§ **What is expected**
Should a line below contain the word "different", report it.

# # # # #

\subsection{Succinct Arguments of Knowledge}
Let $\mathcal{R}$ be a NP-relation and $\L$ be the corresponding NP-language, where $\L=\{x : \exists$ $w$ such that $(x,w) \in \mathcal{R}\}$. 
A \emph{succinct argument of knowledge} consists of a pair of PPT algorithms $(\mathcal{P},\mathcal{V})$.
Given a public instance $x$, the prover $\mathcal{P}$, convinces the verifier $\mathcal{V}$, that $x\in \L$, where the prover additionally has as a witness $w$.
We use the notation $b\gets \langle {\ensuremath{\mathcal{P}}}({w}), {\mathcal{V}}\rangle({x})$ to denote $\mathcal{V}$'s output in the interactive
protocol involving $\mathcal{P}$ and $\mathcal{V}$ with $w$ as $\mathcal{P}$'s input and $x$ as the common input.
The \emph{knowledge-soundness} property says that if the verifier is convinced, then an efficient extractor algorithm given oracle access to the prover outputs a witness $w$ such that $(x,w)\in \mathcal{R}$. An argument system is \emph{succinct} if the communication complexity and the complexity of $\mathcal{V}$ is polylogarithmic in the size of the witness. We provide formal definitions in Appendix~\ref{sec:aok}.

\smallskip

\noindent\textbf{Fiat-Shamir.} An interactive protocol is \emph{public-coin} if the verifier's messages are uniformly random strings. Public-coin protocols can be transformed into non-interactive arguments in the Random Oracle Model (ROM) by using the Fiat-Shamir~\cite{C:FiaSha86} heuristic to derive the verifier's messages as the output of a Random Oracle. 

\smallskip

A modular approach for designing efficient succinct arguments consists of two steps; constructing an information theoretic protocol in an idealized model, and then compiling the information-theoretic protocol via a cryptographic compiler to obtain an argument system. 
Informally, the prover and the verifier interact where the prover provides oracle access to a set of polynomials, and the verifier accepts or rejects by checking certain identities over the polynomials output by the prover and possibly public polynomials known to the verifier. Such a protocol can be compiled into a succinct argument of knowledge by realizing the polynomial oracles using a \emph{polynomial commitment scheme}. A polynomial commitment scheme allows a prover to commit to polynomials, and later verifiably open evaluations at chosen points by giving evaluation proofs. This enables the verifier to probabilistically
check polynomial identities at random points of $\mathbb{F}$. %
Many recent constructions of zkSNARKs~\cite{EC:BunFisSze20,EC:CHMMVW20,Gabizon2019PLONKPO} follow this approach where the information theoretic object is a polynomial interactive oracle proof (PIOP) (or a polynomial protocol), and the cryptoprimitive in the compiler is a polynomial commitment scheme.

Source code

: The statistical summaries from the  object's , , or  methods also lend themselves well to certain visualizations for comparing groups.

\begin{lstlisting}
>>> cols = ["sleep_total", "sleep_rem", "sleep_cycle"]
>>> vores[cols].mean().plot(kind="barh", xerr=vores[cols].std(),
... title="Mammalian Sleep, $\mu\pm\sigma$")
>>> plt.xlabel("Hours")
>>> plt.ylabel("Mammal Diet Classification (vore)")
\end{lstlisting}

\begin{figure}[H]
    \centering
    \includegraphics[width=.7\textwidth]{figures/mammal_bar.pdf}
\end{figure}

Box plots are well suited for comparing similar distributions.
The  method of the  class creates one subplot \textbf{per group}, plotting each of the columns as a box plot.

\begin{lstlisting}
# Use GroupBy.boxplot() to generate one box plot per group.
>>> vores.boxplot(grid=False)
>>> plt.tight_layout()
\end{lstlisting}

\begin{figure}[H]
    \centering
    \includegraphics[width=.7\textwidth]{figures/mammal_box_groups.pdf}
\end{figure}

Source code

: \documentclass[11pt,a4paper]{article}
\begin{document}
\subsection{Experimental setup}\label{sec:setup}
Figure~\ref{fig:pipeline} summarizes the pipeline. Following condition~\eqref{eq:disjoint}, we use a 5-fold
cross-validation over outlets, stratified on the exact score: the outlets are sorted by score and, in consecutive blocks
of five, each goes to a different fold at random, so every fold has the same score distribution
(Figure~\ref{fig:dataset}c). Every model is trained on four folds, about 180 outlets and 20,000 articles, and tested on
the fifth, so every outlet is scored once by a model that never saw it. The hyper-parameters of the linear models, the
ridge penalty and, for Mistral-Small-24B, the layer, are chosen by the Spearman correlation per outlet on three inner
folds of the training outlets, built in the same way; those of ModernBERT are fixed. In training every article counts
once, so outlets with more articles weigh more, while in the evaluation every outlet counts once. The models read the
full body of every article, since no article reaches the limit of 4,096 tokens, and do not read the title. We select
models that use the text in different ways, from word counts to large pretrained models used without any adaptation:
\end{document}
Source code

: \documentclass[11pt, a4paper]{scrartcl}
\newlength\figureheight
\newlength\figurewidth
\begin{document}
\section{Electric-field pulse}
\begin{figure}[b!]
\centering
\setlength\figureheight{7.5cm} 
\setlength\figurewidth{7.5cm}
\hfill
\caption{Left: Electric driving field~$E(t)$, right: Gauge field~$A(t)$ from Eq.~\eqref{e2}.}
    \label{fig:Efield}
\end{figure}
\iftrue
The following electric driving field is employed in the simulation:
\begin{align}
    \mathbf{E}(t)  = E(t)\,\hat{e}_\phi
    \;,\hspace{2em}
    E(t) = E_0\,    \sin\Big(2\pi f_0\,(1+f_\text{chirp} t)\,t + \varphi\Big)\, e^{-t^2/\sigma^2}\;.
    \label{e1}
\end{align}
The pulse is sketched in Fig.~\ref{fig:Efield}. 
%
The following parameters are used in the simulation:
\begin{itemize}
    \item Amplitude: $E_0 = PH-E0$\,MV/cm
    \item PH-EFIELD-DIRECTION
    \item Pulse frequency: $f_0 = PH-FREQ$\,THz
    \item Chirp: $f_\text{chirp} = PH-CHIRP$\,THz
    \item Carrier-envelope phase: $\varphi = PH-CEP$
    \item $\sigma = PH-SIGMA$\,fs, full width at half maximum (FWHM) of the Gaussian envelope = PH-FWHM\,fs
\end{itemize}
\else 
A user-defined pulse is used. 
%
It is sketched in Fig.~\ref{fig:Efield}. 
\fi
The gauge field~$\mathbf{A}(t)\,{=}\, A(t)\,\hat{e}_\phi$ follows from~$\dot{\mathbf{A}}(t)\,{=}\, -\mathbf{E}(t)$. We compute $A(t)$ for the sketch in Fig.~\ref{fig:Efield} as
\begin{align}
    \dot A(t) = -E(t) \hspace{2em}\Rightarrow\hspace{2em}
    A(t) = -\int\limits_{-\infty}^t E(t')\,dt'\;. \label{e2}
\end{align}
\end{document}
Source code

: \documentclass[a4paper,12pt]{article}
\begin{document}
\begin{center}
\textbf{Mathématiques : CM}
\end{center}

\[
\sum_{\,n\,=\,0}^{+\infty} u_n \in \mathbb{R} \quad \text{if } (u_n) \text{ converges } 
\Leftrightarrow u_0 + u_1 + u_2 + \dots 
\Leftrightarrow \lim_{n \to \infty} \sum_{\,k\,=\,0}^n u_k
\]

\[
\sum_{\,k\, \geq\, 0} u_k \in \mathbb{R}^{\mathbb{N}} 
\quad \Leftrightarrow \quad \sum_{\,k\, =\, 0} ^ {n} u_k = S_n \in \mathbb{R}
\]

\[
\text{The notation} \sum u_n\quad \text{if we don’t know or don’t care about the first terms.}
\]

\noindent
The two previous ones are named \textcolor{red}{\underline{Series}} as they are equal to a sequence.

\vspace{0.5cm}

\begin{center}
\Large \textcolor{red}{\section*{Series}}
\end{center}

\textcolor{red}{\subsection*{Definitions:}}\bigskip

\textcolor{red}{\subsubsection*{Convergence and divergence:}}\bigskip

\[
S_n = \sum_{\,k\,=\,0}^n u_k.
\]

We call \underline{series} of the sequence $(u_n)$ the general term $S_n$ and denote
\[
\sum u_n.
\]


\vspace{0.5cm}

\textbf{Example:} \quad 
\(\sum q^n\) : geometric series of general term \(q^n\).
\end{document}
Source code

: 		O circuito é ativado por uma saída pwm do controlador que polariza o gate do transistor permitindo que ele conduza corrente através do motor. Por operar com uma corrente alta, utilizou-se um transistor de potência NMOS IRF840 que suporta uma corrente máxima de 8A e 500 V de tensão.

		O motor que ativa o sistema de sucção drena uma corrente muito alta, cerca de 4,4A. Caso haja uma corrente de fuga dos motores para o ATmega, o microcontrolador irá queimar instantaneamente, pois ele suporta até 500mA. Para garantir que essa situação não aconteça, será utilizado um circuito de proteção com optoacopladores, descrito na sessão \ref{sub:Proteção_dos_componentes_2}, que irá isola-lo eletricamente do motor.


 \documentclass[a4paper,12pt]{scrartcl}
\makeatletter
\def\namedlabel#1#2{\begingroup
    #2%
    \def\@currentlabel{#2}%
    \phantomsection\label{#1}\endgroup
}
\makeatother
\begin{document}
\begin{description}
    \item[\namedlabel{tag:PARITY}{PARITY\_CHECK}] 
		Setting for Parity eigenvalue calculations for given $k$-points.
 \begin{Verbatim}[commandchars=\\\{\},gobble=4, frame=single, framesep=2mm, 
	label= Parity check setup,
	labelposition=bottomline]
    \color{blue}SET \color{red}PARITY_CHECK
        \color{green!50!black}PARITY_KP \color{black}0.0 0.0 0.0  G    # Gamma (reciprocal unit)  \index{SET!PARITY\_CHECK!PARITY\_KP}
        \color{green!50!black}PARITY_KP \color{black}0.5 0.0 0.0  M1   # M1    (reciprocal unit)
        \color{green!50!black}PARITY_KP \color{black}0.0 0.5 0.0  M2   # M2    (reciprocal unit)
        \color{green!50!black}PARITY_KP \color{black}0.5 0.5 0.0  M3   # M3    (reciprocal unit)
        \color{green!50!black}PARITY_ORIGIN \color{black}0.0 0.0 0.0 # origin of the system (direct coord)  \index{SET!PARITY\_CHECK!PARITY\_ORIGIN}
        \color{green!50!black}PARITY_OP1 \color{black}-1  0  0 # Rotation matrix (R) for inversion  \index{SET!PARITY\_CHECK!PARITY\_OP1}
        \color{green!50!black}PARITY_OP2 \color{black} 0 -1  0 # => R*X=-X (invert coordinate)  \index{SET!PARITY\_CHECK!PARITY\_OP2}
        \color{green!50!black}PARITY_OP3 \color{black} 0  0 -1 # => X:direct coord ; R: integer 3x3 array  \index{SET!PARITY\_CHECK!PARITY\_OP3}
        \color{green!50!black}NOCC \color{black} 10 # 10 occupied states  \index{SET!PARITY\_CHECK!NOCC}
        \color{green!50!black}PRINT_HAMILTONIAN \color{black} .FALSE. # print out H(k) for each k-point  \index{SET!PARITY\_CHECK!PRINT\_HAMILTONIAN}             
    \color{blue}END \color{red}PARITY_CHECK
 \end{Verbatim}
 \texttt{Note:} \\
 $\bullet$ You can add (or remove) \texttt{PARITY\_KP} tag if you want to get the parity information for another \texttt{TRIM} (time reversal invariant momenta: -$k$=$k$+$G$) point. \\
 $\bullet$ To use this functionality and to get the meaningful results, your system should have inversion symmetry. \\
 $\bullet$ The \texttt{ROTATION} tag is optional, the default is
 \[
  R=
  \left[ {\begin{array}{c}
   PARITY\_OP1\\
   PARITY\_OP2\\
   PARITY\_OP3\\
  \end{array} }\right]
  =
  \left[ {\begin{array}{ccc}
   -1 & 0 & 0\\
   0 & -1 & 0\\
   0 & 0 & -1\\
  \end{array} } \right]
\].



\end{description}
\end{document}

# # # # #

§ **Solved problem**
of five, each goes to a different fold at random, so every fold has the same score distribution
models that use the text in different ways, from word counts to large pretrained models used without any adaptation:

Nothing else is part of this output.